Content starts

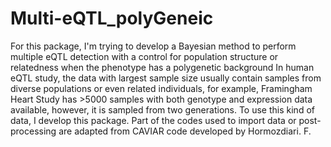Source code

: # Multi-eQTL_polyGeneic
For this package, I'm trying to develop a Bayesian method to perform multiple eQTL detection with a control for population structure or relatedness when the phenotype has a polygenetic background
In human eQTL study, the data with largest sample size usually contain samples from diverse populations or even related individuals, for example, Framingham Heart Study has >5000 samples with both genotype and expression data available, however, it is sampled from two generations. To use this kind of data, I develop this package. 
Part of the codes used to import data or post-processing are adapted from CAVIAR code developed by Hormozdiari. F.
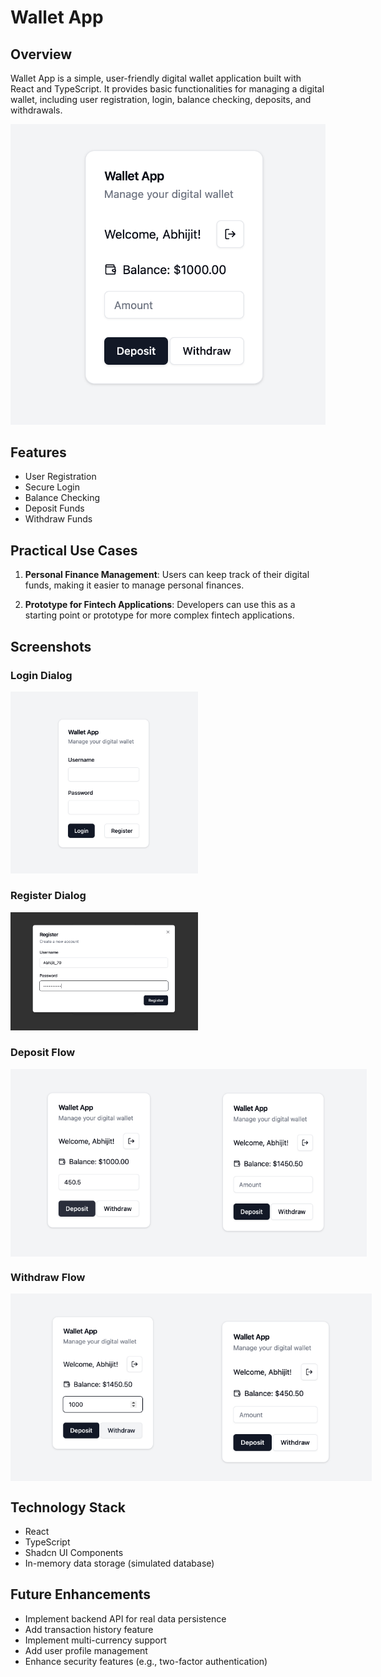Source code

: # Wallet App

## Overview

Wallet App is a simple, user-friendly digital wallet application built with React and TypeScript. It provides basic functionalities for managing a digital wallet, including user registration, login, balance checking, deposits, and withdrawals.

<img src="./public/readme/dashboard.png" width="600">

## Features

- User Registration
- Secure Login
- Balance Checking
- Deposit Funds
- Withdraw Funds

## Practical Use Cases

1. **Personal Finance Management**: Users can keep track of their digital funds, making it easier to manage personal finances.

2. **Prototype for Fintech Applications**: Developers can use this as a starting point or prototype for more complex fintech applications.

## Screenshots

### Login Dialog
<img src="./public/readme/login.png" width="300">

### Register Dialog
<img src="./public/readme/register.png" width="300" alt="Register Dialog">

### Deposit Flow
<div style="display: flex;">
  <img src="./public/readme/deposit/pre_deposit.png" width="300" height="300" alt="Adding money">
  <img src="./public/readme/deposit/post_deposit.png" width="300" height="300" alt="Added money">
</div>

### Withdraw Flow
<div style="display: flex;">
  <img src="./public/readme/withdraw/pre_withdraw.png" width="300" height="300" alt="Withdrawing money">
  <img src="./public/readme/withdraw/post_withdraw.png" width="300" height="300" alt="Money withdrawn">
</div>


## Technology Stack

- React
- TypeScript
- Shadcn UI Components
- In-memory data storage (simulated database)

## Future Enhancements

- Implement backend API for real data persistence
- Add transaction history feature
- Implement multi-currency support
- Add user profile management
- Enhance security features (e.g., two-factor authentication)
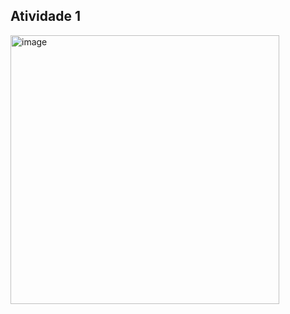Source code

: ## Atividade 1
<img width="430" alt="image" src="https://github.com/user-attachments/assets/0550a4a1-bd18-4f2a-a6de-1588655ff1fe" />

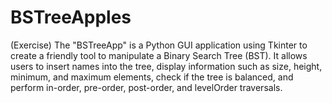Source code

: # BSTreeApples
(Exercise) The "BSTreeApp" is a Python GUI application using Tkinter to create a friendly tool to manipulate a Binary Search Tree (BST). It allows users to insert names into the tree, display information such as size, height, minimum, and maximum elements, check if the tree is balanced, and perform in-order, pre-order, post-order, and levelOrder traversals.
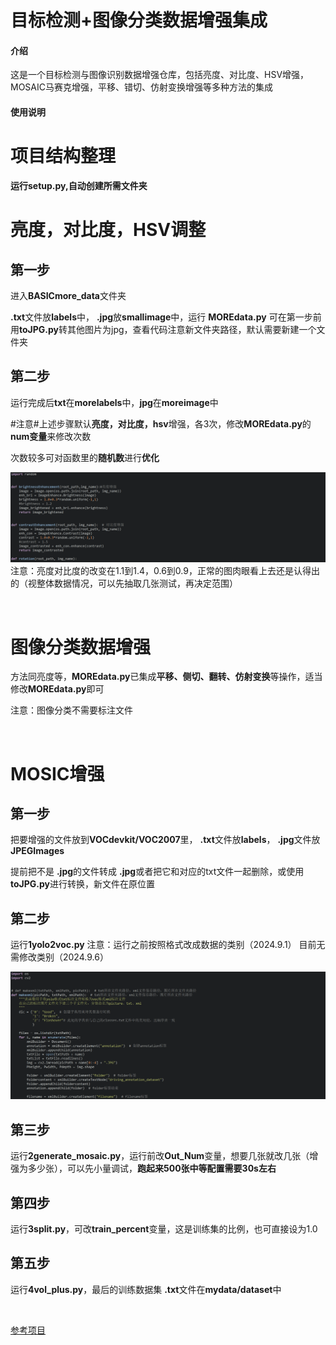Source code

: # 目标检测+图像分类数据增强集成

#### 介绍
这是一个目标检测与图像识别数据增强仓库，包括亮度、对比度、HSV增强，MOSAIC马赛克增强，平移、错切、仿射变换增强等多种方法的集成

#### 使用说明
# 项目结构整理

**运行setup.py,自动创建所需文件夹**

# 亮度，对比度，HSV调整

## 第一步

进入**BASICmore_data**文件夹

 **.txt**文件放**labels**中， **.jpg**放**smallimage**中，运行 **MOREdata.py** 
可在第一步前用**toJPG.py**转其他图片为jpg，查看代码注意新文件夹路径，默认需要新建一个文件夹

## 第二步

运行完成后**txt**在**morelabels**中，**jpg**在**moreimage**中

​#注意#​上述步骤默认**亮度，对比度，hsv**增强，各3次，修改**MOREdata.py**的**num变量**来修改次数

次数较多可对函数里的**随机数**进行**优化**

![MOREdata.py](assets/511baca347ff94c24dcb3c03d20dafd-20240823142917-bsp069l.png)
​注意：亮度对比度的改变在1.1到1.4，0.6到0.9，正常的图肉眼看上去还是认得出的（视整体数据情况，可以先抽取几张测试，再决定范围）

‍

# 图像分类数据增强

方法同亮度等，**MOREdata.py**已集成**平移、侧切、翻转、仿射变换**等操作，适当修改**MOREdata.py**即可

注意：图像分类不需要标注文件

‍

# MOSIC增强

## 第一步

把要增强的文件放到**VOCdevkit/VOC2007**​里， **.txt**文件放**labels**， **.jpg**文件放**JPEGImages**	

提前把不是 **.jpg**的文件转成 **.jpg**或者把它和对应的txt文件一起删除，或使用**toJPG.py**进行转换，新文件在原位置

## 第二步

运行**1yolo2voc.py**
注意：​运行之前按照格式改成数据的类别（2024.9.1）
目前无需修改类别（2024.9.6）


​![1yolo2voc.py](assets/ef4a60ea9402a177154fc47970185e5-20240823141225-rqvlvwv.png)


## 第三步

运行**2generate_mosaic.py**，运行前改**Out_Num**变量，想要几张就改几张（增强为多少张），可以先小量调试，**跑起来500张中等配置需要30s左右**

## 第四步

运行**3split.py**，可改**train_percent**变量，这是训练集的比例，也可直接设为1.0

## 第五步

运行**4vol_plus.py**，最后的训练数据集 **.txt**文件在**mydata/dataset**中

‍



[参考项目](https://github.com/bubbliiiing/object-detection-augmentation)

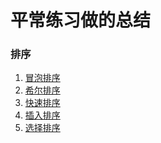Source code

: # 平常练习做的总结

### 排序

1. [冒泡排序](https://github.com/geeker-cmc/nativejs/tree/1/%E6%8E%92%E5%BA%8F/%E5%86%92%E6%B3%A1%E6%8E%92%E5%BA%8F/README.md)
2. [希尔排序]()
3. [快速排序]()
4. [插入排序]()
5. [选择排序]()


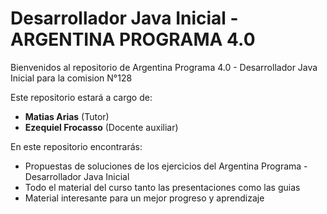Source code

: # Desarrollador Java Inicial - ARGENTINA PROGRAMA 4.0

Bienvenidos al repositorio de Argentina Programa 4.0 - Desarrollador Java Inicial para la comision  N°128

Este repositorio estará a cargo de:
- **Matias Arias** (Tutor)
- **Ezequiel Frocasso** (Docente auxiliar)

En este repositorio encontrarás:
- Propuestas de soluciones de los ejercicios del Argentina Programa - Desarrollador Java Inicial
- Todo el material del curso tanto las presentaciones como las guias
- Material interesante para un mejor progreso y aprendizaje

Content ends

- Problem description:
Search the records for the string "Java", and copy every line that holds it.

- Answer section:
: # Desarrollador Java Inicial - ARGENTINA PROGRAMA 4.0
Bienvenidos al repositorio de Argentina Programa 4.0 - Desarrollador Java Inicial para la comision  N°128
- Propuestas de soluciones de los ejercicios del Argentina Programa - Desarrollador Java Inicial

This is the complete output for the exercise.